# PySpark – Create DataFrame

**In order to create a DataFrame from a list we need the data hence, first, let’s create the data and the columns that are needed.**

In [0]:
columns = ['language', 'user_count']

data = [('Java', '20000'), ('Python', '100000'), ('Scala', '3000')]

# 1. Create DataFrame from RDD

One easy way to manually create PySpark DataFrame is from an existing RDD. first, let’s create a Spark RDD from a collection List by calling **parallelize()** function from SparkContext . We would need this rdd object for all our examples below.

In [0]:
rdd = sc.parallelize(data)

## 1.1 Using toDF() function

PySpark RDD’s **toDF()** method is used to create a DataFrame from the existing RDD. Since RDD doesn’t have columns, the DataFrame is created with default column names “_1” and “_2” as we have two columns.

In [0]:
dfFromRDD1 = rdd.toDF()

dfFromRDD1.printSchema()

root
 |-- _1: string (nullable = true)
 |-- _2: string (nullable = true)



If you wanted to provide column names to the DataFrame use toDF() method with column names as arguments as shown below.

In [0]:
columns = ['language', 'users_count']

dfFromRDD1 = rdd.toDF(columns)

dfFromRDD1.printSchema()

root
 |-- language: string (nullable = true)
 |-- users_count: string (nullable = true)

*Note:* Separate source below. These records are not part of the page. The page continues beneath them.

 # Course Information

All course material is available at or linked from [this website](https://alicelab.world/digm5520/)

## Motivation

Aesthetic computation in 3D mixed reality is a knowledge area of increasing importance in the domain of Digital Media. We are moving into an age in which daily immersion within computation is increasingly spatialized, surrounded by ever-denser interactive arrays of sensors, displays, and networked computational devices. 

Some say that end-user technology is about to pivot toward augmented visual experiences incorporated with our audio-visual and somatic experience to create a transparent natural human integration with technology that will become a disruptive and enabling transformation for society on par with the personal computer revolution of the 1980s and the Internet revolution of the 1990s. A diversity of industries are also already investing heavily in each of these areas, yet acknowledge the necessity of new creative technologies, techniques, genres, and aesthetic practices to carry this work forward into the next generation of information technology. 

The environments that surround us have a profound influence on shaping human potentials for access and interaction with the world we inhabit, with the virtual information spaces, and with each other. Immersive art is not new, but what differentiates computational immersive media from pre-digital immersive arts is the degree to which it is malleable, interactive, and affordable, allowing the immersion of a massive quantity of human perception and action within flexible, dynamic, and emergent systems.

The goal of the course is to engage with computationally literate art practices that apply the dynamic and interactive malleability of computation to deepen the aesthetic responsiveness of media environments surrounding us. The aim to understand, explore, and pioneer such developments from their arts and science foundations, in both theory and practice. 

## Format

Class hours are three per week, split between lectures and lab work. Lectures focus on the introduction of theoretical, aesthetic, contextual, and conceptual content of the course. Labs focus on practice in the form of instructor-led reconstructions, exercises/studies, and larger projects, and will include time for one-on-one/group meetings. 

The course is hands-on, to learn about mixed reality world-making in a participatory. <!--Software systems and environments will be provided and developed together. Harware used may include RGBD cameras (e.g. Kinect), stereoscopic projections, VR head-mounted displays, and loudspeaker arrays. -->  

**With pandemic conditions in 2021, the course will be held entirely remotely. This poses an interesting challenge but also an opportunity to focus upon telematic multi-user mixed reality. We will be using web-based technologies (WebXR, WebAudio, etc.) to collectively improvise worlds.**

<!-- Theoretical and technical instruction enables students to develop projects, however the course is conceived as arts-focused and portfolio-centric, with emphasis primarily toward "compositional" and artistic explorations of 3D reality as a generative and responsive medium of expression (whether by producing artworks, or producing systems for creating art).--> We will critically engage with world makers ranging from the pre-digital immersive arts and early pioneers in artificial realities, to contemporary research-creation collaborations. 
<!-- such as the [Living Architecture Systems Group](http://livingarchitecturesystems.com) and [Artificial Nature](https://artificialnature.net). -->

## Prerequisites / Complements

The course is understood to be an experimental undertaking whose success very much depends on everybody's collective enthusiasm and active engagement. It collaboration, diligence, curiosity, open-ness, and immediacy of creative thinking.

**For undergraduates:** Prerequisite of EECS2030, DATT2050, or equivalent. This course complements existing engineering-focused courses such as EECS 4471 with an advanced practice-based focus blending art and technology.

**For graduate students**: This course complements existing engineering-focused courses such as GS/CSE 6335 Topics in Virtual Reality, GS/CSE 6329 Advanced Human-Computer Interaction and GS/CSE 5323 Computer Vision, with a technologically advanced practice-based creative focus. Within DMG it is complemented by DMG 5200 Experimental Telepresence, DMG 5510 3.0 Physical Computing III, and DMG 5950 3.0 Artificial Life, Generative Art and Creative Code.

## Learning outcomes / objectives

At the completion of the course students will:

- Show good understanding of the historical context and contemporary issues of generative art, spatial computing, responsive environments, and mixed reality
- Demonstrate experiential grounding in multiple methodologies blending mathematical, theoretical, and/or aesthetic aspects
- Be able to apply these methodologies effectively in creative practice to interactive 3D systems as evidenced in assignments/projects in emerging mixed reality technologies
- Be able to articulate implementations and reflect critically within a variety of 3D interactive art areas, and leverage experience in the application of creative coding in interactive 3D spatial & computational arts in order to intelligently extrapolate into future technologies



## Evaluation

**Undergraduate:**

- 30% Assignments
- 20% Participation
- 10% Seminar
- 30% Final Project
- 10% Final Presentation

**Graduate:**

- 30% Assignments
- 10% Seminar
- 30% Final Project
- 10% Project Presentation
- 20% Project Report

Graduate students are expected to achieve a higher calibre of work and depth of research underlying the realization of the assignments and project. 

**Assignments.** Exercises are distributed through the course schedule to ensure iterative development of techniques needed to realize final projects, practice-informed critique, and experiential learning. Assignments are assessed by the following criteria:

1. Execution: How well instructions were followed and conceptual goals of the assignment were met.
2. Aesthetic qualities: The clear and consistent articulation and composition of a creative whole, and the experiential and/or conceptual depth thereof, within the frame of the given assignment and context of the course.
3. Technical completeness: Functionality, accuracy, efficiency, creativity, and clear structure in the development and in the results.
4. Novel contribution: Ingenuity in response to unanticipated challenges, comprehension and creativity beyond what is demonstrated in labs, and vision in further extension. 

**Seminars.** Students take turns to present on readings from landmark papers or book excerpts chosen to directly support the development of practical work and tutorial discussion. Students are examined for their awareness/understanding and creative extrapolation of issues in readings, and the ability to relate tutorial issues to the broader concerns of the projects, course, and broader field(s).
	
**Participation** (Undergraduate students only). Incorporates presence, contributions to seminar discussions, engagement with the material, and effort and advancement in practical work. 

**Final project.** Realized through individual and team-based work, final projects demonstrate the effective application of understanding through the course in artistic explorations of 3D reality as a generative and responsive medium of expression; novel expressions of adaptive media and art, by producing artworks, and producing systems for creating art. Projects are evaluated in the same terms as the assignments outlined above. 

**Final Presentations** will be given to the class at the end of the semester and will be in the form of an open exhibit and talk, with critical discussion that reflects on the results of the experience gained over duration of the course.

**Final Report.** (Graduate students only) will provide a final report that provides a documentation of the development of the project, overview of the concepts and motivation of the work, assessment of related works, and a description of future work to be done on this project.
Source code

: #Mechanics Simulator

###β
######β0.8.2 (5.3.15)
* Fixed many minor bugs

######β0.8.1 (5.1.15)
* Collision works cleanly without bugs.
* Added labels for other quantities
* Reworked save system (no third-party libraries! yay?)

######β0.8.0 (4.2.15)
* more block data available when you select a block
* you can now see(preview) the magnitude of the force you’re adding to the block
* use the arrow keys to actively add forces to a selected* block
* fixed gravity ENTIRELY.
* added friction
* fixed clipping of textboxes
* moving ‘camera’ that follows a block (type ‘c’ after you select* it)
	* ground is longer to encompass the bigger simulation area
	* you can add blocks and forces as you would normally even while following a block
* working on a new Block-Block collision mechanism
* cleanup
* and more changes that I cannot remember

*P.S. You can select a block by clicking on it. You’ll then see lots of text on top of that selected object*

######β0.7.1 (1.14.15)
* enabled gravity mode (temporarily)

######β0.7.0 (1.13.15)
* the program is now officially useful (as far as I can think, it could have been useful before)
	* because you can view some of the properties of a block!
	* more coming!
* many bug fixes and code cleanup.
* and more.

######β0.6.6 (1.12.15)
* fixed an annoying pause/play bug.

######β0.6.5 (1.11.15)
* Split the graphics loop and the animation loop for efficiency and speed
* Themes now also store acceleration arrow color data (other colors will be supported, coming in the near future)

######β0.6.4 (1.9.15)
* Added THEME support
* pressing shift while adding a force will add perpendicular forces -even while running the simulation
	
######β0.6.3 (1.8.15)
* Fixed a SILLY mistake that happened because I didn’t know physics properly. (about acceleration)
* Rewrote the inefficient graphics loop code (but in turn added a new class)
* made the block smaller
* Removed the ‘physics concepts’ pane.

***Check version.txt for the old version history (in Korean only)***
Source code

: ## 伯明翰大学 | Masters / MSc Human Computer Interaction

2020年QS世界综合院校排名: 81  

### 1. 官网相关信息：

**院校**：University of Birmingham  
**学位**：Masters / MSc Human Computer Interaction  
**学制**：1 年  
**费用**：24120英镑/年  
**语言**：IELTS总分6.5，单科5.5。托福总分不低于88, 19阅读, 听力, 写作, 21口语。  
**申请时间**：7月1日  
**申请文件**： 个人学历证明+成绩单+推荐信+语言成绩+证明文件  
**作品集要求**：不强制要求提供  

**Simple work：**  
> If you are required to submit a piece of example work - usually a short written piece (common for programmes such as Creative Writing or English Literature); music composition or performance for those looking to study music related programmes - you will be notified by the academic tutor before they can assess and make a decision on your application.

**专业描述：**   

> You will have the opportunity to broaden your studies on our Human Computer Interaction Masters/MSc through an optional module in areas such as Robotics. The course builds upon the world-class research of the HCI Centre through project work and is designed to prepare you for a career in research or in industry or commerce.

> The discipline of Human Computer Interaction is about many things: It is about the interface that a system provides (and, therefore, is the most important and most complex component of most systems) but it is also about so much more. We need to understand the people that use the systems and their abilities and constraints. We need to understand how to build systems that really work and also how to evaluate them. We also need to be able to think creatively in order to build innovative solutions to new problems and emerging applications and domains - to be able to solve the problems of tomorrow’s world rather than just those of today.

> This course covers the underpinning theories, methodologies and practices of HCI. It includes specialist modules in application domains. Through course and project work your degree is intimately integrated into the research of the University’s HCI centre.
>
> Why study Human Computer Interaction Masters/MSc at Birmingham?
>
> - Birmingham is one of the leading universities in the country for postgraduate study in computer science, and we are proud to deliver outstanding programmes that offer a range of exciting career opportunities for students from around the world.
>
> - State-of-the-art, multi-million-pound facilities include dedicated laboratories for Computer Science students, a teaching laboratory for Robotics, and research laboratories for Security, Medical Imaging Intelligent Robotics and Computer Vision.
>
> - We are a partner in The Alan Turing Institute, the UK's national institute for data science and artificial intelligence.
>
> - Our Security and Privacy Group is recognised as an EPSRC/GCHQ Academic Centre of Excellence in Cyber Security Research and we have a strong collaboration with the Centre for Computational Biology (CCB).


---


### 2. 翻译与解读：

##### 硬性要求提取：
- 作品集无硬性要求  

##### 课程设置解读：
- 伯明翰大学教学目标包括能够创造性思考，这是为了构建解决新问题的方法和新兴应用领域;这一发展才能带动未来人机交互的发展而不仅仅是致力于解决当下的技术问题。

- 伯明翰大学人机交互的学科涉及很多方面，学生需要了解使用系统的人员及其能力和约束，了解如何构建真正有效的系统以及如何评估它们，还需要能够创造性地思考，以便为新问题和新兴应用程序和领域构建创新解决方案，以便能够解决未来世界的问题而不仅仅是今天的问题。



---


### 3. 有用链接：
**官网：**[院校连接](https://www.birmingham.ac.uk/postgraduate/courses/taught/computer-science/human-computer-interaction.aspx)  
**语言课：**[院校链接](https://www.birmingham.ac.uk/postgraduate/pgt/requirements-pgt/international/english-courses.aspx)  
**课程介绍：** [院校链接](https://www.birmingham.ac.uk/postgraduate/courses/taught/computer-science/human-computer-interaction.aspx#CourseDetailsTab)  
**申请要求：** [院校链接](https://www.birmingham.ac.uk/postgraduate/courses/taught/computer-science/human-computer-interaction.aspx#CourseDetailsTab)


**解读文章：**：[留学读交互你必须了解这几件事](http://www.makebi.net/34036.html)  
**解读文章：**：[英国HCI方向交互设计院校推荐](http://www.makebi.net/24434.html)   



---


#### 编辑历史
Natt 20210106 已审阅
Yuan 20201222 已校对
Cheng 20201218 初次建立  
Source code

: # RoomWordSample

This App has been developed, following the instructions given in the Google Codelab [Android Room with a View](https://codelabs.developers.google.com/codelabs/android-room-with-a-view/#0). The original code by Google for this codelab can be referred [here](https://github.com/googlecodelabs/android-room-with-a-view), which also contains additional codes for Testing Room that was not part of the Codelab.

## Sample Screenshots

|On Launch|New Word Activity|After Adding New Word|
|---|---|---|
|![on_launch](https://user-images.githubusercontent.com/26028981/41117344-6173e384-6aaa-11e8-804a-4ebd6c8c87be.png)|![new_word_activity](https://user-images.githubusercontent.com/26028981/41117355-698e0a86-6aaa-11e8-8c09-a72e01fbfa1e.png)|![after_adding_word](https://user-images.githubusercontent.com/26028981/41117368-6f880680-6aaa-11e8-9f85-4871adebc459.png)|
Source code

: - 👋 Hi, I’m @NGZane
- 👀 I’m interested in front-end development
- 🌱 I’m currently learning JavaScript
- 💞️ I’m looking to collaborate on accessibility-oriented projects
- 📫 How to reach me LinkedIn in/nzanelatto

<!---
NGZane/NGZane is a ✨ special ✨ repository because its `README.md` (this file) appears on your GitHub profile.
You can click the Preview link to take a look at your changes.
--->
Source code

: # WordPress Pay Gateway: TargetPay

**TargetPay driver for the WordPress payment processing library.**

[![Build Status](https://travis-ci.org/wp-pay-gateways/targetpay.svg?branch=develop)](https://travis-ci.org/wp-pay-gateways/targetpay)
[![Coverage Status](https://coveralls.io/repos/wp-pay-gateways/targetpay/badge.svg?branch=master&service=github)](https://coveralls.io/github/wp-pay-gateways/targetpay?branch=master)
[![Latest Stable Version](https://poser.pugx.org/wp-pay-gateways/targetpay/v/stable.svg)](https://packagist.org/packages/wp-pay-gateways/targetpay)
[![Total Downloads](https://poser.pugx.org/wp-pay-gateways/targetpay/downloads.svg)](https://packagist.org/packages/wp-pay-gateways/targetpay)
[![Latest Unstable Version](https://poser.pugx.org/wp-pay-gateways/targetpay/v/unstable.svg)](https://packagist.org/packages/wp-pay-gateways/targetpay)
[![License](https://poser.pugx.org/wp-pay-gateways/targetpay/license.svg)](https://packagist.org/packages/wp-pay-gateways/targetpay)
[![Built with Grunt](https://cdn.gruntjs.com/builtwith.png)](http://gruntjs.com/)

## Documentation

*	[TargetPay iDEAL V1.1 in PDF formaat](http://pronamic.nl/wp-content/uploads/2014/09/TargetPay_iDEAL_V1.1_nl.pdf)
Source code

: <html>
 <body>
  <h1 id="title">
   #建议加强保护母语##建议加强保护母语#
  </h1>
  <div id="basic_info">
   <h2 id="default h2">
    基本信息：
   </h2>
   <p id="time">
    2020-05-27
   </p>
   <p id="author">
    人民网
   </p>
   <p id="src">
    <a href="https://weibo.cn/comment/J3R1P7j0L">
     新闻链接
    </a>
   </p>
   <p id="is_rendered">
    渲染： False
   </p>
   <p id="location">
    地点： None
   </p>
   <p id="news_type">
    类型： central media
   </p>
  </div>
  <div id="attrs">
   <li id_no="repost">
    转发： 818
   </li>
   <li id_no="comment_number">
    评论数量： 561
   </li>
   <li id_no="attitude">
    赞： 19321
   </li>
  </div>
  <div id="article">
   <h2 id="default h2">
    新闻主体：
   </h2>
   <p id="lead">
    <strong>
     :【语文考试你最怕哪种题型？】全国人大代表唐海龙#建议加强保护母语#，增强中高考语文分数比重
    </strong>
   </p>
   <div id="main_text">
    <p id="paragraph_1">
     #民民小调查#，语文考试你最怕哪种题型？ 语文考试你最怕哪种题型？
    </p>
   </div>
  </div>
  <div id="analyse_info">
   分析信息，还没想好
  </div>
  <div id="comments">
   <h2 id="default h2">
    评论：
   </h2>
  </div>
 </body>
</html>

**use the show() method on PySpark DataFrame to show the DataFrame**

In [0]:
dfFromRDD1.show()

+--------+-----------+
|language|users_count|
+--------+-----------+
|    Java|      20000|
|  Python|     100000|
|   Scala|       3000|
+--------+-----------+



By default, the datatype of these columns infers to the type of data. We can change this behavior by supplying schema, where we can specify a column name, data type, and nullable for each field/column.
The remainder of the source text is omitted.